• [Task description]: All lines from the one with "7. Refactored the" to the end of the data: return those exactly, and only those.

• [Available data]:
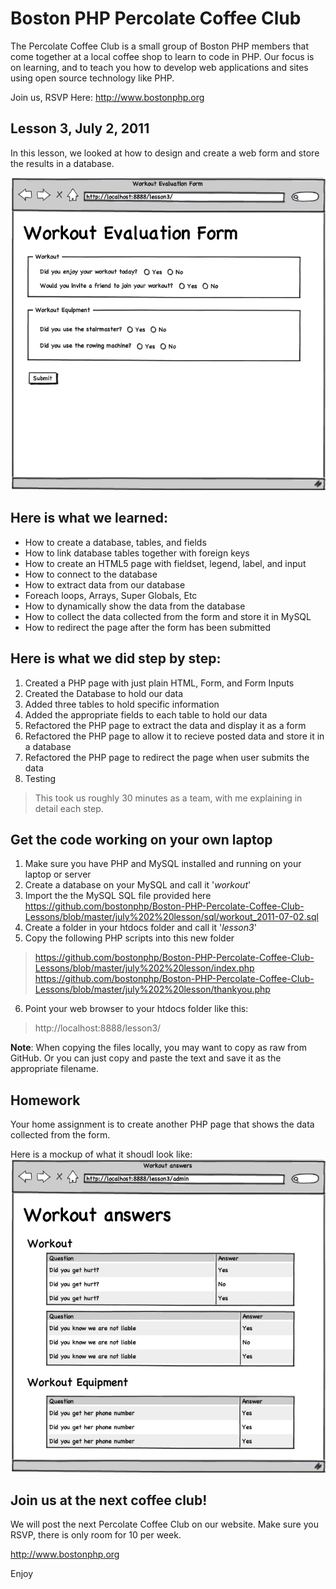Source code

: # Boston PHP Percolate Coffee Club
The Percolate Coffee Club is a small group of Boston PHP members that come together at a local coffee shop to learn to code in PHP. Our focus is on learning, and to teach you how to develop web applications and sites using open source technology like PHP.

Join us, RSVP Here: http://www.bostonphp.org

## Lesson 3, July 2, 2011 
In this lesson, we looked at how to design and create a web form and store the results in a database.

![Workout Eval Form](https://github.com/bostonphp/Boston-PHP-Percolate-Coffee-Club-Lessons/raw/master/july%202%20lesson/index.png "Mockup")

## Here is what we learned:
- How to create a database, tables, and fields
- How to link database tables together with foreign keys
- How to create an HTML5 page with fieldset, legend, label, and input
- How to connect to the database
- How to extract data from our database
- Foreach loops, Arrays, Super Globals, Etc
- How to dynamically show the data from the database
- How to collect the data collected from the form and store it in MySQL
- How to redirect the page after the form has been submitted

## Here is what we did step by step:
1. Created a PHP page with just plain HTML, Form, and Form Inputs
2. Created the Database to hold our data
3. Added three tables to hold specific information
4. Added the appropriate fields to each table to hold our data
5. Refactored the PHP page to extract the data and display it as a form
6. Refactored the PHP page to allow it to recieve posted data and store it in a database
7. Refactored the PHP page to redirect the page when user submits the data
8. Testing

> This took us roughly 30 minutes as a team, with me explaining in detail each step.

## Get the code working on your own laptop
1. Make sure you have PHP and MySQL installed and running on your laptop or server
2. Create a database on your MySQL and call it '*workout*'
3. Import the the MySQL SQL file provided here
https://github.com/bostonphp/Boston-PHP-Percolate-Coffee-Club-Lessons/blob/master/july%202%20lesson/sql/workout_2011-07-02.sql
4. Create a folder in your htdocs folder and call it '*lesson3*'
5. Copy the following PHP scripts into this new folder
> https://github.com/bostonphp/Boston-PHP-Percolate-Coffee-Club-Lessons/blob/master/july%202%20lesson/index.php
> https://github.com/bostonphp/Boston-PHP-Percolate-Coffee-Club-Lessons/blob/master/july%202%20lesson/thankyou.php
6. Point your web browser to your htdocs folder like this:
> http://localhost:8888/lesson3/

**Note**: When copying the files locally, you may want to copy as raw from GitHub. Or you can just copy and paste the text and save it as the appropriate filename.

## Homework
Your home assignment is to create another PHP page that shows the data collected from the form.

Here is a mockup of what it shoudl look like:
![Workout Admin Form](https://github.com/bostonphp/Boston-PHP-Percolate-Coffee-Club-Lessons/raw/master/july%202%20lesson/homework.png "Mockup")

## Join us at the next coffee club!
We will post the next Percolate Coffee Club on our website. Make sure you RSVP, there is only room for 10 per week.

http://www.bostonphp.org

Enjoy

• [Your solution]:
7. Refactored the PHP page to redirect the page when user submits the data
8. Testing

> This took us roughly 30 minutes as a team, with me explaining in detail each step.

## Get the code working on your own laptop
1. Make sure you have PHP and MySQL installed and running on your laptop or server
2. Create a database on your MySQL and call it '*workout*'
3. Import the the MySQL SQL file provided here
https://github.com/bostonphp/Boston-PHP-Percolate-Coffee-Club-Lessons/blob/master/july%202%20lesson/sql/workout_2011-07-02.sql
4. Create a folder in your htdocs folder and call it '*lesson3*'
5. Copy the following PHP scripts into this new folder
> https://github.com/bostonphp/Boston-PHP-Percolate-Coffee-Club-Lessons/blob/master/july%202%20lesson/index.php
> https://github.com/bostonphp/Boston-PHP-Percolate-Coffee-Club-Lessons/blob/master/july%202%20lesson/thankyou.php
6. Point your web browser to your htdocs folder like this:
> http://localhost:8888/lesson3/

**Note**: When copying the files locally, you may want to copy as raw from GitHub. Or you can just copy and paste the text and save it as the appropriate filename.

## Homework
Your home assignment is to create another PHP page that shows the data collected from the form.

Here is a mockup of what it shoudl look like:
![Workout Admin Form](https://github.com/bostonphp/Boston-PHP-Percolate-Coffee-Club-Lessons/raw/master/july%202%20lesson/homework.png "Mockup")

## Join us at the next coffee club!
We will post the next Percolate Coffee Club on our website. Make sure you RSVP, there is only room for 10 per week.

http://www.bostonphp.org

Enjoy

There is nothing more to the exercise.